Einst war die Karl-Marx-Straße - mit ihren Seitenstraßen - eine gefragte und vielbesuchte Geschäftsstraße. Wer „gepflegt“ einkaufen gehen wollte, wählte zwischen Kudamm, Schloß- und Karl-Marx-Straße. Hier, das war Berliner Gemeingut, wurde man bestens bedient. Ein Fachgeschäft neben dem anderen. Nichts, was man nicht bekam. Keine Frage, die offen blieb. Keine Ware, die nicht bestellt, geändert oder getauscht werden konnte. Für Reparatur und Erhalt sorgte das örtliche Handwerk. Heute wirken sie - die letzten traditionellen Fachgeschäfte - wie aus der Zeit gefallen. Und sind uns dennoch - oder gerade deshalb - an's Herz gewachsen. Die Fleischerei Kluge in der Fuldastraße feierte gerade den 50. Geburtstag.

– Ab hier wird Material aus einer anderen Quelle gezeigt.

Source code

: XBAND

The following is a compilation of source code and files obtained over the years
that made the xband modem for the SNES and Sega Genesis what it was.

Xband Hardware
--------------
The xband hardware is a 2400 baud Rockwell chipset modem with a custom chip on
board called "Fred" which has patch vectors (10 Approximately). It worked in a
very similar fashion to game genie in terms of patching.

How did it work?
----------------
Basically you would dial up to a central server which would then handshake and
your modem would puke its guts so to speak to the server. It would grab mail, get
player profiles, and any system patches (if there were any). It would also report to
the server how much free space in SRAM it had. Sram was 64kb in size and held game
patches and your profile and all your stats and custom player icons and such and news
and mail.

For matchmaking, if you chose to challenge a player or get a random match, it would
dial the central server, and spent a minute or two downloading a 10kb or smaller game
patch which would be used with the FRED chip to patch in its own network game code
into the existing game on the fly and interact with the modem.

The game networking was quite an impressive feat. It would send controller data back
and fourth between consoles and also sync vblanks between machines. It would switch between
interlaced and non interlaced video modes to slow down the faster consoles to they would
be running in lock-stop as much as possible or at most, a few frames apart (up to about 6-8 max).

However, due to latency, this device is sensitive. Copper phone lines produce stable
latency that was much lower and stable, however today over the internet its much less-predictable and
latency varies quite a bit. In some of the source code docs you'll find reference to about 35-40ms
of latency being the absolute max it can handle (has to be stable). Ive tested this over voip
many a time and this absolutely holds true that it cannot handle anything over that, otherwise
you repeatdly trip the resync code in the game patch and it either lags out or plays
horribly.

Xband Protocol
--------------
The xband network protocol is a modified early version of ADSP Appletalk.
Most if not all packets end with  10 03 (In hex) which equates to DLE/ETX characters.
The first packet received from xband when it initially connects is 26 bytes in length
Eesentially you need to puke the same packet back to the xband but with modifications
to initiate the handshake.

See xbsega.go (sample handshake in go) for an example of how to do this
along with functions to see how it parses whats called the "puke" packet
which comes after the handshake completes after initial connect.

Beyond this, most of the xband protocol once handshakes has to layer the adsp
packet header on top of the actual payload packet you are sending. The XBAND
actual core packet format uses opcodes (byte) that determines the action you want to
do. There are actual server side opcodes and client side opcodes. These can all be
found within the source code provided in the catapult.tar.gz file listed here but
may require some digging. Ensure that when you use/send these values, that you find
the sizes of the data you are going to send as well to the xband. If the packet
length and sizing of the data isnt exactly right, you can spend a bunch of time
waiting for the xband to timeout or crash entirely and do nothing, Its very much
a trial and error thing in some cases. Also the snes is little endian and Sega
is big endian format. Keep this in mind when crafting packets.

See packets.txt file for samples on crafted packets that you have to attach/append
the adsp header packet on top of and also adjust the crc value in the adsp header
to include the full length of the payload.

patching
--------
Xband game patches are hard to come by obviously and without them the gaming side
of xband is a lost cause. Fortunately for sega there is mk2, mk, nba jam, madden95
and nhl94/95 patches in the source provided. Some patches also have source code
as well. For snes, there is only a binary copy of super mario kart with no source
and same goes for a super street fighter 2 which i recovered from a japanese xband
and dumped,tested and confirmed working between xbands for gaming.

Wer die Finger von Fleisch, Aufschnitt und Geflügel nicht lassen kann, ist und wird hier bestens bedient. Vegetarier kommen auch nicht zu kurz und greifen zu Biowein, Nudeln und Sauerkraut. Das andere Geschäft, die Blumenhandlung Weyer, sieht bereits auf eine 78jährige Firmengeschichte zurück. Der Laden Sonnenallee, Ecke Jansastraße, eröffnete 1957, zunächst als Obst- und Gemüsehandel. Für welch' Anlaß auch immer, hier wird der richtige Strauß gebunden, die gewünschte Staude besorgt und Balkonien saisonal angemessen bestückt und geschmückt. Wo die Reise im Quartier hingeht, läßt sich momentan schwer sagen. Etwas unentschieden schwankt die Karl-Marx-Straße - wie auch die Sonnenallee - hin und her zwischen Resterampe, orientalischem Basar, postmodern-beliebiger Glasarchitektur mit den immer gleichen Ladenketten, Handy-, Back-, Dönershops und - in den Seitenstraße - Männercafes, aufkommender alternativer Kneipen- und Kleinkunstkultur. Was die Zeit überdauerte und konstant anschwoll, war und ist der Verkehr. Man kann dies als Niedergang, Veränderung oder als „Neuerfindung“ beschreiben. Leben müssen wir's und pflegen sollten wir die alten wie die neuen Händlerinnen und Kaufleute. Was wir uns nicht nehmen lassen sollten ist, anders als uns jüngst Herr Sarrazin wieder anempfahl, türkische und arabische Händler in den Stand der "ehrbaren Bürgerinnen" aufzunehmen. Integration findet auf Augenhöhe statt. Oder gar nicht.